● **AIM OF THE TASK**
Go through the entries below and pick out every line with "Отсутствует".

● **SUPPLIED DATA**
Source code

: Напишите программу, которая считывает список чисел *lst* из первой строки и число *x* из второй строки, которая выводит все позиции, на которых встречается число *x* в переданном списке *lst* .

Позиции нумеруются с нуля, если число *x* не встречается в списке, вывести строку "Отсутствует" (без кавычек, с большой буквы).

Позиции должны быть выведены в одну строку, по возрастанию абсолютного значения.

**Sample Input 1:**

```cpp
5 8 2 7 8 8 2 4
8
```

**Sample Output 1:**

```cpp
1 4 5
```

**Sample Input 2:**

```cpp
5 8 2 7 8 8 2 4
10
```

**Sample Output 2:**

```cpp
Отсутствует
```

● **RESPONSE BELOW**
Позиции нумеруются с нуля, если число *x* не встречается в списке, вывести строку "Отсутствует" (без кавычек, с большой буквы).
Отсутствует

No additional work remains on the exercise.